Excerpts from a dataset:
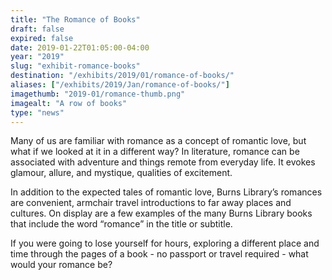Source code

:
 ```yaml
---
title: "The Romance of Books"
draft: false
expired: false
date: 2019-01-22T01:05:00-04:00
year: "2019"
slug: "exhibit-romance-books"
destination: "/exhibits/2019/01/romance-of-books/"
aliases: ["/exhibits/2019/Jan/romance-of-books/"]
imagethumb: "2019-01/romance-thumb.png"
imagealt: "A row of books"
type: "news"
---
```


Many of us are familiar with romance as a concept of romantic love, but what if we looked at it in a different way? In literature, romance can be associated with adventure and things remote from everyday life. It evokes glamour, allure, and mystique, qualities of excitement.

In addition to the expected tales of romantic love, Burns Library’s romances are convenient, armchair travel introductions to far away places and cultures. On display are a few examples of the many Burns Library books that include the word “romance” in the title or subtitle.

If you were going to lose yourself for hours, exploring a different place and time through the pages of a book - no passport or travel required - what would your romance be?
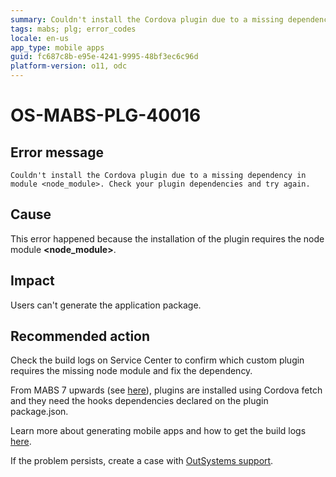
 ```yaml
---
summary: Couldn't install the Cordova plugin due to a missing dependency in module <node_module>. Check your plugin dependencies and try again.
tags: mabs; plg; error_codes
locale: en-us
app_type: mobile apps
guid: fc687c8b-e95e-4241-9995-48bf3ec6c96d
platform-version: o11, odc
---
```


# OS-MABS-PLG-40016

## Error message

`Couldn't install the Cordova plugin due to a missing dependency in module
<node_module>. Check your plugin dependencies and try again.`

## Cause

This error happened because the installation of the plugin requires the node
module **&lt;node_module&gt;**.

## Impact

Users can't generate the application package.

## Recommended action

Check the build logs on Service Center to confirm which custom plugin requires
the missing node module and fix the dependency.

From MABS 7 upwards (see
[here](https://success.outsystems.com/Support/Release_Notes/Mobile_Apps_Build_Service_Versions/MABS_7_Release_notes#:~:text=Xcode%20required%20in%20package.json)),
plugins are installed using Cordova fetch and they need the hooks
dependencies declared on the plugin package.json.

Learn more about generating mobile apps and how to get the build logs
[here](https://success.outsystems.com/Documentation/11/Delivering_Mobile_Apps/Generate_and_Distribute_Your_Mobile_App#download-mobile-app-build-logs).

If the problem persists, create a case with [OutSystems
support](https://www.outsystems.com/support/portal/open-support-case?ErrorCode=OS-MABS-PLG-40016).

__Work required__
Look through the data and gather every line with the string "exhibits" in it.

__Written solution__
destination: "/exhibits/2019/01/romance-of-books/"
aliases: ["/exhibits/2019/Jan/romance-of-books/"]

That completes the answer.